A newspaperman once asked Chesterton what he considered his first most important book,
“‘Napoleon of Notting Hill’ and I almost missed writing it. If I hadn’t written it, I would have stopped writing. I was what you Americans call ‘broke’--only ten shillings in my pocket. Leaving my worried wife, I went down Fleet Street, got a shave, and then ordered for myself, at the Cheshire Cheese, an enormous luncheon of my favorite dishes and a bottle of wine. It took my all, but I could then go to my publishers fortified. I told them I wanted to write a book and outlined the story of ‘Napoleon of Notting Hill.’ But I must have twenty pounds, I said, before I begin.

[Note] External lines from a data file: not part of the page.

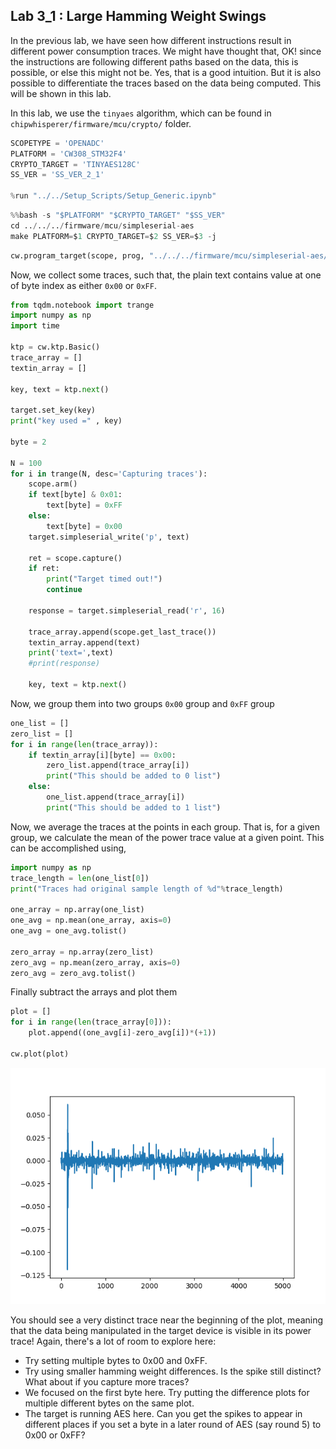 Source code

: ## Lab 3_1 : Large Hamming Weight Swings 

In the previous lab, we have seen how different instructions result in different power consumption traces. We might have thought that, OK! since the instructions are following different paths based on the data, this is possible, or else this might not be. Yes, that is a good intuition. But it is also possible to differentiate the traces based on the data being computed. This will be shown in this lab.

In this lab, we use the `tinyaes` algorithm,  which can be found in `chipwhisperer/firmware/mcu/crypto/` folder.

```python
SCOPETYPE = 'OPENADC'
PLATFORM = 'CW308_STM32F4'
CRYPTO_TARGET = 'TINYAES128C'
SS_VER = 'SS_VER_2_1'

%run "../../Setup_Scripts/Setup_Generic.ipynb"
```
<!-- 
```python

``` -->

```python
%%bash -s "$PLATFORM" "$CRYPTO_TARGET" "$SS_VER"
cd ../../../firmware/mcu/simpleserial-aes
make PLATFORM=$1 CRYPTO_TARGET=$2 SS_VER=$3 -j
```


```python
cw.program_target(scope, prog, "../../../firmware/mcu/simpleserial-aes/simpleserial-aes-{}.hex".format(PLATFORM))

```
Now, we collect some traces, such that, the plain text contains value at one of byte index as either `0x00` or `0xFF`.

```python
from tqdm.notebook import trange
import numpy as np
import time

ktp = cw.ktp.Basic()
trace_array = []
textin_array = []

key, text = ktp.next()

target.set_key(key)
print("key used =" , key)

byte = 2

N = 100
for i in trange(N, desc='Capturing traces'):
    scope.arm()
    if text[byte] & 0x01:
        text[byte] = 0xFF
    else:
        text[byte] = 0x00
    target.simpleserial_write('p', text)
    
    ret = scope.capture()
    if ret:
        print("Target timed out!")
        continue
    
    response = target.simpleserial_read('r', 16)
    
    trace_array.append(scope.get_last_trace())
    textin_array.append(text)
    print('text=',text)
    #print(response)
    
    key, text = ktp.next() 
```



Now, we group them into two groups `0x00` group and `0xFF` group

```python
one_list = []
zero_list = []
for i in range(len(trace_array)):
    if textin_array[i][byte] == 0x00:
        zero_list.append(trace_array[i])
        print("This should be added to 0 list")
    else:
        one_list.append(trace_array[i])
        print("This should be added to 1 list")
```

Now, we average the traces at the points in each group. That is, for a given group, we calculate the mean of the power trace value at a given point. This can be accomplished using,

```python
import numpy as np
trace_length = len(one_list[0])
print("Traces had original sample length of %d"%trace_length)

one_array = np.array(one_list)
one_avg = np.mean(one_array, axis=0)
one_avg = one_avg.tolist()

zero_array = np.array(zero_list)
zero_avg = np.mean(zero_array, axis=0)
zero_avg = zero_avg.tolist()
```

Finally subtract the arrays and plot them
```python
plot = []
for i in range(len(trace_array[0])):
    plot.append((one_avg[i]-zero_avg[i])*(+1))
    
cw.plot(plot)
```

![fig: distinct spike in the beginning](lab3_1.png "fig: distinct spike in the beginning")

You should see a very distinct trace near the beginning of the plot, meaning that the data being manipulated in the target device is visible in its power trace! Again, there's a lot of room to explore here:

- Try setting multiple bytes to 0x00 and 0xFF.
- Try using smaller hamming weight differences. Is the spike still distinct? What about if you capture more traces?
- We focused on the first byte here. Try putting the difference plots for multiple different bytes on the same plot.
- The target is running AES here. Can you get the spikes to appear in different places if you set a byte in a later round of AES (say round 5) to 0x00 or 0xFF?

“‘We will send it to you on Monday.’
“‘If you want the book,’ I replied, ‘you will have to give it to me today as I am disappearing to write it.’ They gave it.
“Later Chesterton said, ‘What a fool a man is, when he comes to the last ditch, not to spend the last farthing to satisfy the inner man before he goes out to fight a battle with wits.’”
Just before the War the Irish Lit-er-a-ry Society had a debate at which G. K. C. was the principal speaker: the Chairman being Stephen Gwynn, and among the other speakers was Jimmy Glover at that time conductor of the Drury Lane orchestra, whose father published the collected edition of Tom Moore’s melodies. In introducing Chesterton, Stephen Gwynn chipped him on his life of Browning in the “English Men of Letters Series,” and on certain mistakes he had made on it, and wondered why he had undertaken a subject, about which he apparently knew so little. Chesterton, with his usual chuckle and wiping the perspiration from his face on to the lapels of his frock coat, retorted that he had had some doubts on the undertaking, but when he had discovered in the series entitled “English Men of Letters,” a life written by an Irishman (Stephen Gwynn) on another Irishman (Tom Moore) he had no further qualms in the matter. The back-chat continued for a time, and Mr. Boyle recalls, ended by Chesterton suggesting that he should get on with the subject of the evening and then proceed with the important matter before them, which was the weighing of himself against Jimmy Glover who had had the audacity to state that he was heavier than the famous author. After the meeting George Boyle had a few words with G. K. C. and reminded him that he was in St. Paul’s School with him but that he had been in a higher class than himself. With the same good-natured chuckle G. K. C. said this was quite impossible as he had always remained in the very lowest class he could while at that school.
As known from his “Autobiography,” Chesterton wrote a great deal for “The Speaker” under J. L. Hammond’s editorship. The latter came to know him through L. R. Oldershaw (an old school friend of his who shared rooms with Hammond at that time in the Temple.) Oldershaw wrote for “The Speaker” (mainly fiction reviewing) and he brought Chesterton to see Hammond. As we can imagine he made a deep impression on Hammond, and on the other young men who worked for “The Speaker.” The first contribution he made was an article on Ruskin in the form of a review of a life by W. G. Collingwood. This appeared on April 26th, 1900. The first number of “The Speaker” after it had passed into the hands of a group of Liberals to which Hammond belonged, was published at the beginning of October, 1899.
Chesterton wrote much during the Boer War, including some excellent skits on Chamberlain and other topics at the General Election of 1900.
F. W. Hirst has recollections about “The Speaker”:
“As regards G. K. Chesterton, I was partly responsible for publishing his early contributions to ‘The Speaker’ which I helped edit from 1899 (when I first met him) until after the end of the Boer War. My political cooperation with Chesterton (and Belloc) was mainly due to our antipathy to aggressive imperialism which was shared with Mark Twain.”